Once the pictures are set aside, print the records that follow exactly as written.

(Collected data)
────────────────
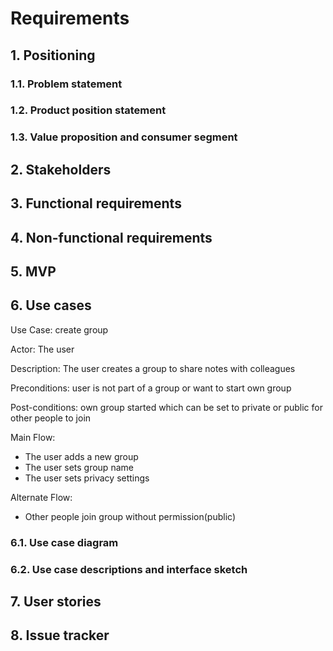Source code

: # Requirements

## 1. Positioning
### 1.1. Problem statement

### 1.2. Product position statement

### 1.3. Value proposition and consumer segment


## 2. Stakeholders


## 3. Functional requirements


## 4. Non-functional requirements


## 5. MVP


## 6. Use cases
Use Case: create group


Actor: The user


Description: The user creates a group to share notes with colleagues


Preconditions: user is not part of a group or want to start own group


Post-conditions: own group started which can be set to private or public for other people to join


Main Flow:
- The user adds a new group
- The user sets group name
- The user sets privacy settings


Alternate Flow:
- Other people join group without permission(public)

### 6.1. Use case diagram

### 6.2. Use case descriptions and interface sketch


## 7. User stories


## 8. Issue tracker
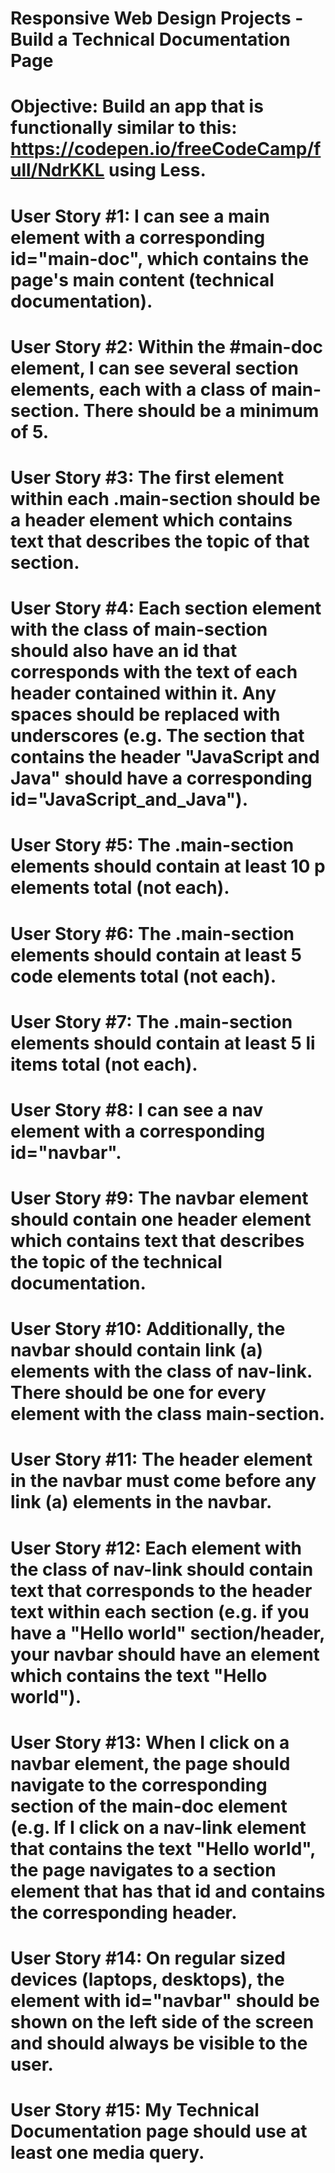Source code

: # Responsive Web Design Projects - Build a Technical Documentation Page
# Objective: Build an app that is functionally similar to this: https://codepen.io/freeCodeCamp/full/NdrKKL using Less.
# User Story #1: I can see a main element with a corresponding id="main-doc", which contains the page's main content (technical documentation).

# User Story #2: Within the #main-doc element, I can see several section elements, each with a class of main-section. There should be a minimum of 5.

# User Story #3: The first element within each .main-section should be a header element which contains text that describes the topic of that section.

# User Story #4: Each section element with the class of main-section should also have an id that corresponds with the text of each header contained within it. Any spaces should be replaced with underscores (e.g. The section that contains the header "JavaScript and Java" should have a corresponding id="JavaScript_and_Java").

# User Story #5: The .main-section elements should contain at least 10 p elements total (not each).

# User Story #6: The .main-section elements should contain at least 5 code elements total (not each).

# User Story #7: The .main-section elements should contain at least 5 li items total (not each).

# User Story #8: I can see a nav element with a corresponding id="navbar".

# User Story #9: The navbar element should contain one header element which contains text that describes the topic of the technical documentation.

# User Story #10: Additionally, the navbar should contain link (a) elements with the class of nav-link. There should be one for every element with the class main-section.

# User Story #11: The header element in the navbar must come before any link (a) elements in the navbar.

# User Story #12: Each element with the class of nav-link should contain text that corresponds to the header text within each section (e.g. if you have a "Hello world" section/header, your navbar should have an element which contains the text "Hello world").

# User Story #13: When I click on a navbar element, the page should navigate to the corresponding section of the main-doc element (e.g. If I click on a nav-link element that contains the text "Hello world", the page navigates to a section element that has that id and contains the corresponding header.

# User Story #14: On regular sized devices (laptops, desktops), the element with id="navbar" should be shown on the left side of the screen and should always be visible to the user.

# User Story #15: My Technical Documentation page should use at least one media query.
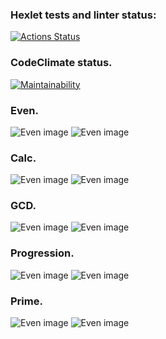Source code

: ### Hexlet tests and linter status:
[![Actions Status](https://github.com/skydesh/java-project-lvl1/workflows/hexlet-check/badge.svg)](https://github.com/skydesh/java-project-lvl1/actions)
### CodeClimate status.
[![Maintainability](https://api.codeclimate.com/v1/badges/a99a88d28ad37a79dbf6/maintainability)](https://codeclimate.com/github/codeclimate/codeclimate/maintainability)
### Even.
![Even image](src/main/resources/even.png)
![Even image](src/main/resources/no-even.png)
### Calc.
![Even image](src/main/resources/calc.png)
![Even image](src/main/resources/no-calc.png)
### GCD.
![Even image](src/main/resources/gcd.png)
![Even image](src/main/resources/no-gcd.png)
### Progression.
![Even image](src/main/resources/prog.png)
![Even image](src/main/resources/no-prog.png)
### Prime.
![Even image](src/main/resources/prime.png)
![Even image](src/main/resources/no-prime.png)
────────────────
**Written answer:**
Source code

: # Requirements

## 1. Positioning
### 1.1. Problem statement

### 1.2. Product position statement

### 1.3. Value proposition and consumer segment


## 2. Stakeholders


## 3. Functional requirements


## 4. Non-functional requirements


## 5. MVP


## 6. Use cases
Use Case: create group


Actor: The user


Description: The user creates a group to share notes with colleagues


Preconditions: user is not part of a group or want to start own group


Post-conditions: own group started which can be set to private or public for other people to join


Main Flow:
- The user adds a new group
- The user sets group name
- The user sets privacy settings


Alternate Flow:
- Other people join group without permission(public)

### 6.1. Use case diagram

### 6.2. Use case descriptions and interface sketch


## 7. User stories


## 8. Issue tracker
Source code

: # Responsive Web Design Projects - Build a Technical Documentation Page
# Objective: Build an app that is functionally similar to this: https://codepen.io/freeCodeCamp/full/NdrKKL using Less.
# User Story #1: I can see a main element with a corresponding id="main-doc", which contains the page's main content (technical documentation).

# User Story #2: Within the #main-doc element, I can see several section elements, each with a class of main-section. There should be a minimum of 5.

# User Story #3: The first element within each .main-section should be a header element which contains text that describes the topic of that section.

# User Story #4: Each section element with the class of main-section should also have an id that corresponds with the text of each header contained within it. Any spaces should be replaced with underscores (e.g. The section that contains the header "JavaScript and Java" should have a corresponding id="JavaScript_and_Java").

# User Story #5: The .main-section elements should contain at least 10 p elements total (not each).

# User Story #6: The .main-section elements should contain at least 5 code elements total (not each).

# User Story #7: The .main-section elements should contain at least 5 li items total (not each).

# User Story #8: I can see a nav element with a corresponding id="navbar".

# User Story #9: The navbar element should contain one header element which contains text that describes the topic of the technical documentation.

# User Story #10: Additionally, the navbar should contain link (a) elements with the class of nav-link. There should be one for every element with the class main-section.

# User Story #11: The header element in the navbar must come before any link (a) elements in the navbar.

# User Story #12: Each element with the class of nav-link should contain text that corresponds to the header text within each section (e.g. if you have a "Hello world" section/header, your navbar should have an element which contains the text "Hello world").

# User Story #13: When I click on a navbar element, the page should navigate to the corresponding section of the main-doc element (e.g. If I click on a nav-link element that contains the text "Hello world", the page navigates to a section element that has that id and contains the corresponding header.

# User Story #14: On regular sized devices (laptops, desktops), the element with id="navbar" should be shown on the left side of the screen and should always be visible to the user.

# User Story #15: My Technical Documentation page should use at least one media query.
Source code

: ### Hexlet tests and linter status:
[![Actions Status](https://github.com/skydesh/java-project-lvl1/workflows/hexlet-check/badge.svg)](https://github.com/skydesh/java-project-lvl1/actions)
### CodeClimate status.
[![Maintainability](https://api.codeclimate.com/v1/badges/a99a88d28ad37a79dbf6/maintainability)](https://codeclimate.com/github/codeclimate/codeclimate/maintainability)
### Even.
![Even image](src/main/resources/even.png)
![Even image](src/main/resources/no-even.png)
### Calc.
![Even image](src/main/resources/calc.png)
![Even image](src/main/resources/no-calc.png)
### GCD.
![Even image](src/main/resources/gcd.png)
![Even image](src/main/resources/no-gcd.png)
### Progression.
![Even image](src/main/resources/prog.png)
![Even image](src/main/resources/no-prog.png)
### Prime.
![Even image](src/main/resources/prime.png)
![Even image](src/main/resources/no-prime.png)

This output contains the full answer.